Re: Intel as Gorilla

For competitive analysis class I wrote a game theory paper on the desktop PC semiconductor industry. The industry involved INTC vs. AMD, Samsung vs. Micron, and I tossed in my favorite Rambus as the oil that is the change agent in this industry. The result is that anyone who does not think Intel is a gorilla, is not looking very hard.

Admittedly, the market for INTC is slowing, as it is for Microsoft. But here are some definitions: Gorillas control the industry architecture; Monkeys mimic the Gorilla.

Pentium IV, first major new architecture change for INTC in five years (if memory serves).

Benchmarks demonstrate that the P IV with RDRAM sucks, is in fact worse than the P III and Athlon on memory and processor intensive activities IF the software is not specifically optimized for the P IV.

This is the catch. AMD has been playing catch up with Intel and getting darn good at making Pentium knock-offs. Further the current Pentium architecture was reaching the end of its life cycle. Intel could not continue to come out with faster and faster Pentiums on this architecture.
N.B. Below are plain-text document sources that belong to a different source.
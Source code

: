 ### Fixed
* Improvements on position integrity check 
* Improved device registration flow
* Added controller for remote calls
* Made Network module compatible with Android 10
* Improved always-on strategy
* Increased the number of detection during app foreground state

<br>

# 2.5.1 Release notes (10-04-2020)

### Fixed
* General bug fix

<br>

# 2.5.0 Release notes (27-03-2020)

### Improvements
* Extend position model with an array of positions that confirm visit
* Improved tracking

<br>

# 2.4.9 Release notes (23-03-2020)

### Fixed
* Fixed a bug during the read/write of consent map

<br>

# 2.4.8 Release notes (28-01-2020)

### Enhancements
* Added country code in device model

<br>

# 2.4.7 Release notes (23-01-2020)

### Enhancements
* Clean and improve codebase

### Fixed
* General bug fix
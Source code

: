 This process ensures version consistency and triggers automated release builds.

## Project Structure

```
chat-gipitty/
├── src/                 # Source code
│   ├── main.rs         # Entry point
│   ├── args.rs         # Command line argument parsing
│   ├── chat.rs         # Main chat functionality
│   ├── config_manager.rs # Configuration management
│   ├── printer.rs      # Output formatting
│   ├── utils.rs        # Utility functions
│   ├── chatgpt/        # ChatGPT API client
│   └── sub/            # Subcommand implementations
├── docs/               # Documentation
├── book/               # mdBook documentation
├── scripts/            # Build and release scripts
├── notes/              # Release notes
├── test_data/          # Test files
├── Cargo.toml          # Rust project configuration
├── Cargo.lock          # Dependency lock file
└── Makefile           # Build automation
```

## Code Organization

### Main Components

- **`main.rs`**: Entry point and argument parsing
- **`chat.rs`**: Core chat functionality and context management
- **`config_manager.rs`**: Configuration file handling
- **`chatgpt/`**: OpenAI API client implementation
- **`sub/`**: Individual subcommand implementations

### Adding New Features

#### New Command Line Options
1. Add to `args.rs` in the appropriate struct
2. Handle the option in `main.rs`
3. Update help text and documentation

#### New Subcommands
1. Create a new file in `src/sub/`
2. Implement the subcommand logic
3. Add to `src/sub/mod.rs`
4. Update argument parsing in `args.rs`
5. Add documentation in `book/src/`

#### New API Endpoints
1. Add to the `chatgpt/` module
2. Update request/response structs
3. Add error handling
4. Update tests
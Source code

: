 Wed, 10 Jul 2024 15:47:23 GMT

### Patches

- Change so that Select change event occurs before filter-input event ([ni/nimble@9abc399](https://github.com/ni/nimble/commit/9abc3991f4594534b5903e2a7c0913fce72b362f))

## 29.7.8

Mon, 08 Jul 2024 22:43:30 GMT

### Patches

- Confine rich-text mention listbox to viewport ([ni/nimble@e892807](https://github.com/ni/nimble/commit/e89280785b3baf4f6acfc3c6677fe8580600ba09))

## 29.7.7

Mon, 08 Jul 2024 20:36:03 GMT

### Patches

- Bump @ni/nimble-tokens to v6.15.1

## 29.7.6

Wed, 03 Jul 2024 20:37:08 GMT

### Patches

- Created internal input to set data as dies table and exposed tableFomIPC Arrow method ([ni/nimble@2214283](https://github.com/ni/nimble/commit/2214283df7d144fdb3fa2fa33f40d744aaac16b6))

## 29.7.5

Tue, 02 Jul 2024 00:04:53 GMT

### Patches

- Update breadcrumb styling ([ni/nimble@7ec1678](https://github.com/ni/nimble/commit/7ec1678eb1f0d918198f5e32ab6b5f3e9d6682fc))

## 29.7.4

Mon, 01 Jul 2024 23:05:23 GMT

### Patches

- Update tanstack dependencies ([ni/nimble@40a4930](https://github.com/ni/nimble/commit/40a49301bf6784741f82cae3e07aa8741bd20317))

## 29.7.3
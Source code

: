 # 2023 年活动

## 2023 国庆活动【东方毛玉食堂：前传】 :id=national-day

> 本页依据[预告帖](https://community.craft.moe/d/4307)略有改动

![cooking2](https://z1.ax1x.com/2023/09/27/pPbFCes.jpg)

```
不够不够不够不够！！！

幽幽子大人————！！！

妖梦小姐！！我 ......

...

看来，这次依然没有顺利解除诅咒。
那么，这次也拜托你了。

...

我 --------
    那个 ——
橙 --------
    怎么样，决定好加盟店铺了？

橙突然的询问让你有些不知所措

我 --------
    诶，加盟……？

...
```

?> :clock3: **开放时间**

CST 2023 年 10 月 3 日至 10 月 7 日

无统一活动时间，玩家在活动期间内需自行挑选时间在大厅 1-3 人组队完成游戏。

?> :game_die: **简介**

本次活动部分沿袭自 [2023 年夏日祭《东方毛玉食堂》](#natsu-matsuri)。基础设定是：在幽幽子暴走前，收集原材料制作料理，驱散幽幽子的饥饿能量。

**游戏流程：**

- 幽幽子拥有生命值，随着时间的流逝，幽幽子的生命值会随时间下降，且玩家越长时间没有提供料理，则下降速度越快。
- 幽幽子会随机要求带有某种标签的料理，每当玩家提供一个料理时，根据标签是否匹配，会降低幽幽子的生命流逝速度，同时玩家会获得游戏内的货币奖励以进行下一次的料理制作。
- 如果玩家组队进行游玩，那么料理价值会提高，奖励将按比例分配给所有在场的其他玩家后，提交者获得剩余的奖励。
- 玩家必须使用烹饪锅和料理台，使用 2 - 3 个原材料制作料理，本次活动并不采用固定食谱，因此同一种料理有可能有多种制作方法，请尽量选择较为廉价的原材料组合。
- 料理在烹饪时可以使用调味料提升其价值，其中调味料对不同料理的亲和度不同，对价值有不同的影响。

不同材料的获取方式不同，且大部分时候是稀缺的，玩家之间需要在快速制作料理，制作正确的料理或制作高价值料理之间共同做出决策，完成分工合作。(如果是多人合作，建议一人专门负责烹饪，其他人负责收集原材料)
So what happened, AMD gained confidence and began trying to develop its own high-end standard to develop as, if not a gorilla architecture, at least a very fat chimpanzee architecture.

What did Intel do, it changed the game, changed its architecture. The Pentium IV only works well with software specifically optimized for it. And when this software is optimized for the P IV is works about 2x as fast as the current high-end Athlon.

What does this mean? It means that all new mainstream software which wants to take advantage of the P IV's superior multi-media, multi-tasking, and other bandwidth intensive uses (such as voice recognition) will be written optimally for the P IV and not for any new Athlon that AMD will come out with.

So what is AMD doing? (1) they are backing down from a processor speed war (from an earlier post I made here demonstrating their capitulation) and (2) they have already announced production of a chip that mimics the P IV.

Conclusion: Intel has just changed the rules again, has set a new industry architecture, will continue to retain its 90% market share in the high-end, and AMD is once again, after a valiant fight where it gained some short-term momentum and hope (yet again) for AMD shareholders, is stuck, again, mimicking Intel and stuck in the lower margined discount aisle for processors.

Of course this doesn't cover the market for servers and communication chips. That is a whole new ball game which Intel may not hold gorilla power, but perhaps only king power. But this does not take away from Intel's obvious dominance in the PC markets. It is a gorilla in the PC. Whether or not this market will be beyond mainstreet shortly is another question.